Exercise instructions ::
Each entry needs to appear again, retyped exactly as it is below.

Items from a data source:
+ + + + + + +
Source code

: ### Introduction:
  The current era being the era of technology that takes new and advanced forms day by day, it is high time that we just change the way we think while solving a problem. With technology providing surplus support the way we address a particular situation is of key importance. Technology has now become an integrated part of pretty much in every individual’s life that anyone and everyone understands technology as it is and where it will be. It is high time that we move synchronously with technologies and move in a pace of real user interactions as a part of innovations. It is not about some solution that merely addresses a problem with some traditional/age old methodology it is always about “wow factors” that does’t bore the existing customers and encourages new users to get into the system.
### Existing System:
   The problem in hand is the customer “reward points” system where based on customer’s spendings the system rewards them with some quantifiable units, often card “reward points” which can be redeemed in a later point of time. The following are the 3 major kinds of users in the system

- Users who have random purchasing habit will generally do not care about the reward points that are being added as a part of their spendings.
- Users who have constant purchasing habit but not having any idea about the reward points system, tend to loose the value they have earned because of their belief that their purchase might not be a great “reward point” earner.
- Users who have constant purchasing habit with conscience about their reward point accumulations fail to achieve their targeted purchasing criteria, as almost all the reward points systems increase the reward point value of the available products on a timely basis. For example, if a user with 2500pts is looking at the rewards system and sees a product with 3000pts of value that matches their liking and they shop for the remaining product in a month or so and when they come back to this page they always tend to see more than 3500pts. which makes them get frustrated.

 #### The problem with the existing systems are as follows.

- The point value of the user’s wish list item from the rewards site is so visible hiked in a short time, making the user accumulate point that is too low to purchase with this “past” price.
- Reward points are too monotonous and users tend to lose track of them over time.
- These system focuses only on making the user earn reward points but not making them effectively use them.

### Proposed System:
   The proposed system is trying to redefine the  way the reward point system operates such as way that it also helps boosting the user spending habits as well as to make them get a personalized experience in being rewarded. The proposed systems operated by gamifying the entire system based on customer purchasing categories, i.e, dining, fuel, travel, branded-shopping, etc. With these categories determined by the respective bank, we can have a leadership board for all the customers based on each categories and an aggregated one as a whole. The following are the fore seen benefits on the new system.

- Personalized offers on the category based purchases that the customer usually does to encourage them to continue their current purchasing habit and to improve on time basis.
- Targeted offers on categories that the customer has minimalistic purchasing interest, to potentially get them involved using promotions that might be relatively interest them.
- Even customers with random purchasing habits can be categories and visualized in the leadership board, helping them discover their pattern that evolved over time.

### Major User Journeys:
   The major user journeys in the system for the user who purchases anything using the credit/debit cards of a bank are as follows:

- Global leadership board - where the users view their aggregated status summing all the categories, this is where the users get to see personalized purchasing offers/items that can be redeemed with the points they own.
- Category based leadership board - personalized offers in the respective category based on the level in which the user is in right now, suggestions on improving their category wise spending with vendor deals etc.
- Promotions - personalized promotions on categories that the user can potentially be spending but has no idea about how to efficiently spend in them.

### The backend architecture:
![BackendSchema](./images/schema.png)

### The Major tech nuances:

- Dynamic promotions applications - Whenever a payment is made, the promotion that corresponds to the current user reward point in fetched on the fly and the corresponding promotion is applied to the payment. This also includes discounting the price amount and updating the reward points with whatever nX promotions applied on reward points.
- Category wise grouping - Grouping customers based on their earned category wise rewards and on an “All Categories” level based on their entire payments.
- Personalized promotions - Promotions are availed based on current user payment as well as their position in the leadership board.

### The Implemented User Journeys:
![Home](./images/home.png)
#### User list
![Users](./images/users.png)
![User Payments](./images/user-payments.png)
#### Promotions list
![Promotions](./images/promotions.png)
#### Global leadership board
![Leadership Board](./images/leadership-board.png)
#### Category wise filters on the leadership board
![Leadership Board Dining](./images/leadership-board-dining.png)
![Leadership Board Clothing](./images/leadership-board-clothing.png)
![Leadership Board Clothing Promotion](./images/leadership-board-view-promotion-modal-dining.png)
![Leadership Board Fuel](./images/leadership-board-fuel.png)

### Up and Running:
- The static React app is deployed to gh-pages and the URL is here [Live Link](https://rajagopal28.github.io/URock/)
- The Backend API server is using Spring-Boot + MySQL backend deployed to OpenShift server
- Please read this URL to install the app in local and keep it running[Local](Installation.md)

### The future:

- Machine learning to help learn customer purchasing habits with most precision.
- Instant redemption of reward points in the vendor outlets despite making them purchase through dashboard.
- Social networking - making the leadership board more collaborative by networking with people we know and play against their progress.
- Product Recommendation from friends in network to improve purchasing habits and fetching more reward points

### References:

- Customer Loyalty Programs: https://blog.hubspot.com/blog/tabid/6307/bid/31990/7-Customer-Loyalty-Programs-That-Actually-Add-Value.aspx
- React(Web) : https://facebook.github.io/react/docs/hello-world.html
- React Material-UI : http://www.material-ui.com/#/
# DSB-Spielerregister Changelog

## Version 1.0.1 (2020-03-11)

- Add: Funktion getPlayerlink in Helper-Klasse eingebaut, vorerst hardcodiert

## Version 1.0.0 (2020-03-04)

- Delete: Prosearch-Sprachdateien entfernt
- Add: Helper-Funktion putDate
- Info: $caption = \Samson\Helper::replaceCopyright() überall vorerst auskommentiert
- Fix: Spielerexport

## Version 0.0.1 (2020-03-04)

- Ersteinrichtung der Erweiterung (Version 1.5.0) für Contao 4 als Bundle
+ + + + + + +
Answer area ::
Source code

: ### Introduction:
  The current era being the era of technology that takes new and advanced forms day by day, it is high time that we just change the way we think while solving a problem. With technology providing surplus support the way we address a particular situation is of key importance. Technology has now become an integrated part of pretty much in every individual’s life that anyone and everyone understands technology as it is and where it will be. It is high time that we move synchronously with technologies and move in a pace of real user interactions as a part of innovations. It is not about some solution that merely addresses a problem with some traditional/age old methodology it is always about “wow factors” that does’t bore the existing customers and encourages new users to get into the system.
### Existing System:
   The problem in hand is the customer “reward points” system where based on customer’s spendings the system rewards them with some quantifiable units, often card “reward points” which can be redeemed in a later point of time. The following are the 3 major kinds of users in the system

- Users who have random purchasing habit will generally do not care about the reward points that are being added as a part of their spendings.
- Users who have constant purchasing habit but not having any idea about the reward points system, tend to loose the value they have earned because of their belief that their purchase might not be a great “reward point” earner.
- Users who have constant purchasing habit with conscience about their reward point accumulations fail to achieve their targeted purchasing criteria, as almost all the reward points systems increase the reward point value of the available products on a timely basis. For example, if a user with 2500pts is looking at the rewards system and sees a product with 3000pts of value that matches their liking and they shop for the remaining product in a month or so and when they come back to this page they always tend to see more than 3500pts. which makes them get frustrated.

 #### The problem with the existing systems are as follows.

- The point value of the user’s wish list item from the rewards site is so visible hiked in a short time, making the user accumulate point that is too low to purchase with this “past” price.
- Reward points are too monotonous and users tend to lose track of them over time.
- These system focuses only on making the user earn reward points but not making them effectively use them.

### Proposed System:
   The proposed system is trying to redefine the  way the reward point system operates such as way that it also helps boosting the user spending habits as well as to make them get a personalized experience in being rewarded. The proposed systems operated by gamifying the entire system based on customer purchasing categories, i.e, dining, fuel, travel, branded-shopping, etc. With these categories determined by the respective bank, we can have a leadership board for all the customers based on each categories and an aggregated one as a whole. The following are the fore seen benefits on the new system.

- Personalized offers on the category based purchases that the customer usually does to encourage them to continue their current purchasing habit and to improve on time basis.
- Targeted offers on categories that the customer has minimalistic purchasing interest, to potentially get them involved using promotions that might be relatively interest them.
- Even customers with random purchasing habits can be categories and visualized in the leadership board, helping them discover their pattern that evolved over time.

### Major User Journeys:
   The major user journeys in the system for the user who purchases anything using the credit/debit cards of a bank are as follows:

- Global leadership board - where the users view their aggregated status summing all the categories, this is where the users get to see personalized purchasing offers/items that can be redeemed with the points they own.
- Category based leadership board - personalized offers in the respective category based on the level in which the user is in right now, suggestions on improving their category wise spending with vendor deals etc.
- Promotions - personalized promotions on categories that the user can potentially be spending but has no idea about how to efficiently spend in them.

### The backend architecture:
![BackendSchema](./images/schema.png)

### The Major tech nuances:

- Dynamic promotions applications - Whenever a payment is made, the promotion that corresponds to the current user reward point in fetched on the fly and the corresponding promotion is applied to the payment. This also includes discounting the price amount and updating the reward points with whatever nX promotions applied on reward points.
- Category wise grouping - Grouping customers based on their earned category wise rewards and on an “All Categories” level based on their entire payments.
- Personalized promotions - Promotions are availed based on current user payment as well as their position in the leadership board.

### The Implemented User Journeys:
![Home](./images/home.png)
#### User list
![Users](./images/users.png)
![User Payments](./images/user-payments.png)
#### Promotions list
![Promotions](./images/promotions.png)
#### Global leadership board
![Leadership Board](./images/leadership-board.png)
#### Category wise filters on the leadership board
![Leadership Board Dining](./images/leadership-board-dining.png)
![Leadership Board Clothing](./images/leadership-board-clothing.png)
![Leadership Board Clothing Promotion](./images/leadership-board-view-promotion-modal-dining.png)
![Leadership Board Fuel](./images/leadership-board-fuel.png)

### Up and Running:
- The static React app is deployed to gh-pages and the URL is here [Live Link](https://rajagopal28.github.io/URock/)
- The Backend API server is using Spring-Boot + MySQL backend deployed to OpenShift server
- Please read this URL to install the app in local and keep it running[Local](Installation.md)

### The future:

- Machine learning to help learn customer purchasing habits with most precision.
- Instant redemption of reward points in the vendor outlets despite making them purchase through dashboard.
- Social networking - making the leadership board more collaborative by networking with people we know and play against their progress.
- Product Recommendation from friends in network to improve purchasing habits and fetching more reward points

### References:

- Customer Loyalty Programs: https://blog.hubspot.com/blog/tabid/6307/bid/31990/7-Customer-Loyalty-Programs-That-Actually-Add-Value.aspx
- React(Web) : https://facebook.github.io/react/docs/hello-world.html
- React Material-UI : http://www.material-ui.com/#/
# DSB-Spielerregister Changelog

## Version 1.0.1 (2020-03-11)

- Add: Funktion getPlayerlink in Helper-Klasse eingebaut, vorerst hardcodiert

## Version 1.0.0 (2020-03-04)

- Delete: Prosearch-Sprachdateien entfernt
- Add: Helper-Funktion putDate
- Info: $caption = \Samson\Helper::replaceCopyright() überall vorerst auskommentiert
- Fix: Spielerexport

## Version 0.0.1 (2020-03-04)

- Ersteinrichtung der Erweiterung (Version 1.5.0) für Contao 4 als Bundle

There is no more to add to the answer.